There are many properties of polymeric materials that influence their mechanical properties. As the degree of polymerization goes up, so does the polymer’s strength, as a longer chains have high Van der Waals interactions and chain entanglement. Long polymers can entangle, which leads to a subsequent increase in bulk modulus. Crazes are small cracks that form in a polymer matrix, but which are stopped by small defects in the polymer matrix. These defects are typically made up of a second, low modulus polymer that is dispersed throughout the primary phase. The crazes can increase the strength and decrease the brittleness of a polymer by allowing the small cracks to absorb higher stress and strain without leading to fracture. If crazes are allowed to propagate or coalesce, they can lead to cavitation and fracture in the sample. Crazes can be seen with transmission electron microscopy and scanning electron microscopy, and are typically engineered into a polymeric material during synthesis. Crosslinking, typically seen in thermoset polymers, can also increase the modulus, yield stress, and yield strength of a polymer.

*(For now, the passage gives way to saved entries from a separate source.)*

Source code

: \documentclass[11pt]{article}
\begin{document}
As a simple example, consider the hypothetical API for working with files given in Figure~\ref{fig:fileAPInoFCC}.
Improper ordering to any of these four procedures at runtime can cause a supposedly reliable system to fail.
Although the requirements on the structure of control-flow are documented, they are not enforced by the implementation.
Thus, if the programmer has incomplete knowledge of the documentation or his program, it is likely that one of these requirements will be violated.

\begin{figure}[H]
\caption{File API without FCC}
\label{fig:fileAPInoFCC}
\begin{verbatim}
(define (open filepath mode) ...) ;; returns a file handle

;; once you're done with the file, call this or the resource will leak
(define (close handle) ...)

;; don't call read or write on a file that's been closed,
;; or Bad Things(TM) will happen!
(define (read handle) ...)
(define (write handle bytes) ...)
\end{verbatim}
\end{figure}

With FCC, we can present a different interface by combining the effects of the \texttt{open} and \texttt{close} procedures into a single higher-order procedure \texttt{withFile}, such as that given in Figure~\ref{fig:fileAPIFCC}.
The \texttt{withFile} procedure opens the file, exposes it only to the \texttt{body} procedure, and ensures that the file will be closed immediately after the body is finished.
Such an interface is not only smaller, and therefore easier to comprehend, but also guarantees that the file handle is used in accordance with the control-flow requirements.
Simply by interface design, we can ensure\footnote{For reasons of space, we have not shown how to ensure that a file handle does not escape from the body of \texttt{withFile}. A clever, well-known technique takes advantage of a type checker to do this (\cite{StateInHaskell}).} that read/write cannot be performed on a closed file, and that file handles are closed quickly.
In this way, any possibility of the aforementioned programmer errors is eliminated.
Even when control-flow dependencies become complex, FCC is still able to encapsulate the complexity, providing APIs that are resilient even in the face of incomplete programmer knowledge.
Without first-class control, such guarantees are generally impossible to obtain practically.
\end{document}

Dynamic mechanical analysis is the most common technique used to characterize viscoelastic behavior common in many polymeric systems. DMA is also another important tool to understand the temperature dependence of polymers’ mechanical behavior. Dynamic mechanical analysis is a characterization technique used to measure storage modulus and glass transition temperature, confirm crosslinking, determine switching temperatures in shape-memory polymers, monitor cures in thermosets, and determine molecular weight. An oscillating force is applied to a polymer sample and the sample’s response is recorded. DMA documents the lag between force applied and deformation recovery in the sample. Viscoelastic samples exhibit a sinusoidal modulus called the dynamic modulus. Both energy recovered and lost are considered during each deformation and described quantitatively by the elastic modulus (E’) and the loss modulus (E’’) respectively. The applied stress and the strain on the sample exhibit a phase difference, ẟ, which is measured over time. A new modulus is calculated each time stress is applied to the material, so DMA is used to study changes in modulus at various temperatures or stress frequencies.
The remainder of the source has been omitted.